▶ DATA EXTRACTS
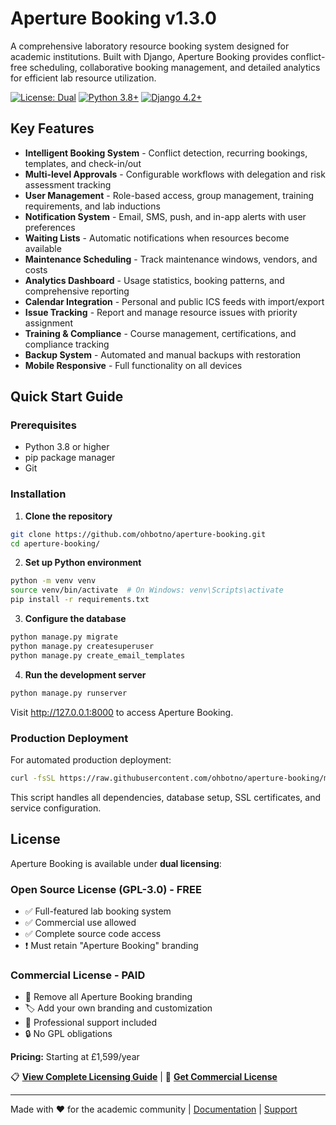 # Aperture Booking v1.3.0

A comprehensive laboratory resource booking system designed for academic institutions. Built with Django, Aperture Booking provides conflict-free scheduling, collaborative booking management, and detailed analytics for efficient lab resource utilization.

[![License: Dual](https://img.shields.io/badge/License-Dual%20(GPL%2FCommercial)-blue.svg)](LICENSING.md)
[![Python 3.8+](https://img.shields.io/badge/python-3.8+-blue.svg)](https://www.python.org/downloads/)
[![Django 4.2+](https://img.shields.io/badge/django-4.2+-green.svg)](https://www.djangoproject.com/)

## Key Features

- **Intelligent Booking System** - Conflict detection, recurring bookings, templates, and check-in/out
- **Multi-level Approvals** - Configurable workflows with delegation and risk assessment tracking  
- **User Management** - Role-based access, group management, training requirements, and lab inductions
- **Notification System** - Email, SMS, push, and in-app alerts with user preferences
- **Waiting Lists** - Automatic notifications when resources become available
- **Maintenance Scheduling** - Track maintenance windows, vendors, and costs
- **Analytics Dashboard** - Usage statistics, booking patterns, and comprehensive reporting
- **Calendar Integration** - Personal and public ICS feeds with import/export
- **Issue Tracking** - Report and manage resource issues with priority assignment
- **Training & Compliance** - Course management, certifications, and compliance tracking
- **Backup System** - Automated and manual backups with restoration
- **Mobile Responsive** - Full functionality on all devices

## Quick Start Guide

### Prerequisites
- Python 3.8 or higher
- pip package manager
- Git

### Installation

1. **Clone the repository**
```bash
git clone https://github.com/ohbotno/aperture-booking.git
cd aperture-booking/
```

2. **Set up Python environment**
```bash
python -m venv venv
source venv/bin/activate  # On Windows: venv\Scripts\activate
pip install -r requirements.txt
```

3. **Configure the database**
```bash
python manage.py migrate
python manage.py createsuperuser
python manage.py create_email_templates
```

4. **Run the development server**
```bash
python manage.py runserver
```

Visit http://127.0.0.1:8000 to access Aperture Booking.

### Production Deployment

For automated production deployment:
```bash
curl -fsSL https://raw.githubusercontent.com/ohbotno/aperture-booking/main/easy_install.sh | sudo bash
```

This script handles all dependencies, database setup, SSL certificates, and service configuration.

## License

Aperture Booking is available under **dual licensing**:

### Open Source License (GPL-3.0) - FREE
- ✅ Full-featured lab booking system
- ✅ Commercial use allowed
- ✅ Complete source code access
- ❗ Must retain "Aperture Booking" branding

### Commercial License - PAID
- 🎨 Remove all Aperture Booking branding
- 🏷️ Add your own branding and customization
- 💼 Professional support included
- 🔒 No GPL obligations

**Pricing:** Starting at £1,599/year

📋 **[View Complete Licensing Guide](LICENSING.md)** | 💼 **[Get Commercial License](mailto:commercial@aperture-booking.org)**

---

Made with ❤️ for the academic community | [Documentation](https://docs.aperture-booking.org) | [Support](https://github.com/ohbotno/aperture-booking/issues)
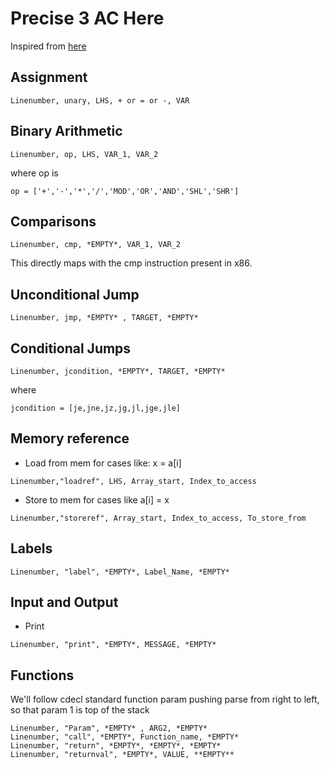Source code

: 
# Precise 3 AC Here

Inspired from [here](http://arantxa.ii.uam.es/~modonnel/Compilers/07_2_intermediateCodeGen-Quadruples.pdf)

## Assignment
```
Linenumber, unary, LHS, + or = or -, VAR
```

## Binary Arithmetic

```
Linenumber, op, LHS, VAR_1, VAR_2
```
where op is 
```
op = ['+','-','*','/','MOD','OR','AND','SHL','SHR']
```

## Comparisons

```
Linenumber, cmp, *EMPTY*, VAR_1, VAR_2
```
This directly maps with the cmp instruction present in x86.


## Unconditional Jump

``` 
Linenumber, jmp, *EMPTY* , TARGET, *EMPTY*
```

## Conditional Jumps

```
Linenumber, jcondition, *EMPTY*, TARGET, *EMPTY*
```
where
```
jcondition = [je,jne,jz,jg,jl,jge,jle]
```


## Memory reference
- Load from mem
for cases like: x = a[i]
```
Linenumber,"loadref", LHS, Array_start, Index_to_access
```

- Store to mem
for cases like a[i] = x
```
Linenumber,"storeref", Array_start, Index_to_access, To_store_from
```

## Labels
```
Linenumber, "label", *EMPTY*, Label_Name, *EMPTY*
```

## Input and Output
- Print
```
Linenumber, "print", *EMPTY*, MESSAGE, *EMPTY* 
```

## Functions
We'll follow cdecl standard function param pushing
parse from right to left, so that param 1 is top of the stack
```
Linenumber, "Param", *EMPTY* , ARG2, *EMPTY*
Linenumber, "call", *EMPTY*, Function_name, *EMPTY*
Linenumber, "return", *EMPTY*, *EMPTY*, *EMPTY*
Linenumber, "returnval", *EMPTY*, VALUE, **EMPTY**
```
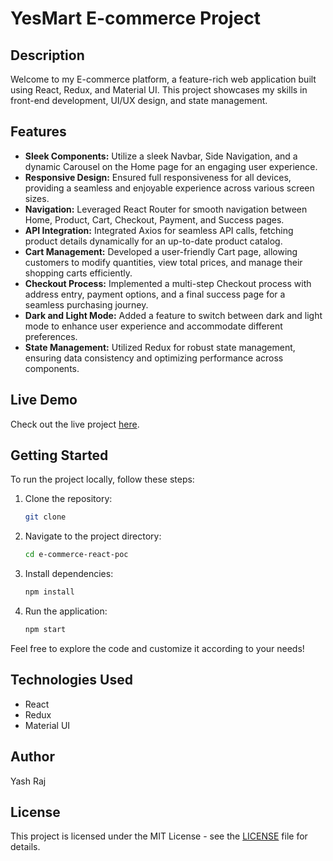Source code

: # YesMart E-commerce Project

## Description

Welcome to my E-commerce platform, a feature-rich web application built using React, Redux, and Material UI. This project showcases my skills in front-end development, UI/UX design, and state management.

## Features

- **Sleek Components:** Utilize a sleek Navbar, Side Navigation, and a dynamic Carousel on the Home page for an engaging user experience.
- **Responsive Design:** Ensured full responsiveness for all devices, providing a seamless and enjoyable experience across various screen sizes.
- **Navigation:** Leveraged React Router for smooth navigation between Home, Product, Cart, Checkout, Payment, and Success pages.
- **API Integration:** Integrated Axios for seamless API calls, fetching product details dynamically for an up-to-date product catalog.
- **Cart Management:** Developed a user-friendly Cart page, allowing customers to modify quantities, view total prices, and manage their shopping carts efficiently.
- **Checkout Process:** Implemented a multi-step Checkout process with address entry, payment options, and a final success page for a seamless purchasing journey.
- **Dark and Light Mode:** Added a feature to switch between dark and light mode to enhance user experience and accommodate different preferences.
- **State Management:** Utilized Redux for robust state management, ensuring data consistency and optimizing performance across components.

## Live Demo

Check out the live project [here](https://ecommerce-web-three-nu.vercel.app/).

## Getting Started

To run the project locally, follow these steps:

1. Clone the repository:

   ```bash
   git clone

   ```

2. Navigate to the project directory:

   ```bash
   cd e-commerce-react-poc

   ```

3. Install dependencies:

   ```bash
   npm install

   ```

4. Run the application:
   ```bash
   npm start
   ```

Feel free to explore the code and customize it according to your needs!

## Technologies Used

- React
- Redux
- Material UI

## Author

Yash Raj

## License

This project is licensed under the MIT License - see the [LICENSE](LICENSE) file for details.

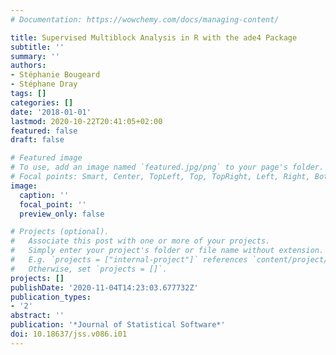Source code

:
 ```yaml
---
# Documentation: https://wowchemy.com/docs/managing-content/

title: Supervised Multiblock Analysis in R with the ade4 Package
subtitle: ''
summary: ''
authors:
- Stéphanie Bougeard
- Stéphane Dray
tags: []
categories: []
date: '2018-01-01'
lastmod: 2020-10-22T20:41:05+02:00
featured: false
draft: false

# Featured image
# To use, add an image named `featured.jpg/png` to your page's folder.
# Focal points: Smart, Center, TopLeft, Top, TopRight, Left, Right, BottomLeft, Bottom, BottomRight.
image:
  caption: ''
  focal_point: ''
  preview_only: false

# Projects (optional).
#   Associate this post with one or more of your projects.
#   Simply enter your project's folder or file name without extension.
#   E.g. `projects = ["internal-project"]` references `content/project/deep-learning/index.md`.
#   Otherwise, set `projects = []`.
projects: []
publishDate: '2020-11-04T14:23:03.677732Z'
publication_types:
- '2'
abstract: ''
publication: '*Journal of Statistical Software*'
doi: 10.18637/jss.v086.i01
---
```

▶ WORK ORDER
Lines with the word "seamless" in them are the answer; report each one from the data.

▶ OUTPUT BELOW
- **Responsive Design:** Ensured full responsiveness for all devices, providing a seamless and enjoyable experience across various screen sizes.
- **API Integration:** Integrated Axios for seamless API calls, fetching product details dynamically for an up-to-date product catalog.
- **Checkout Process:** Implemented a multi-step Checkout process with address entry, payment options, and a final success page for a seamless purchasing journey.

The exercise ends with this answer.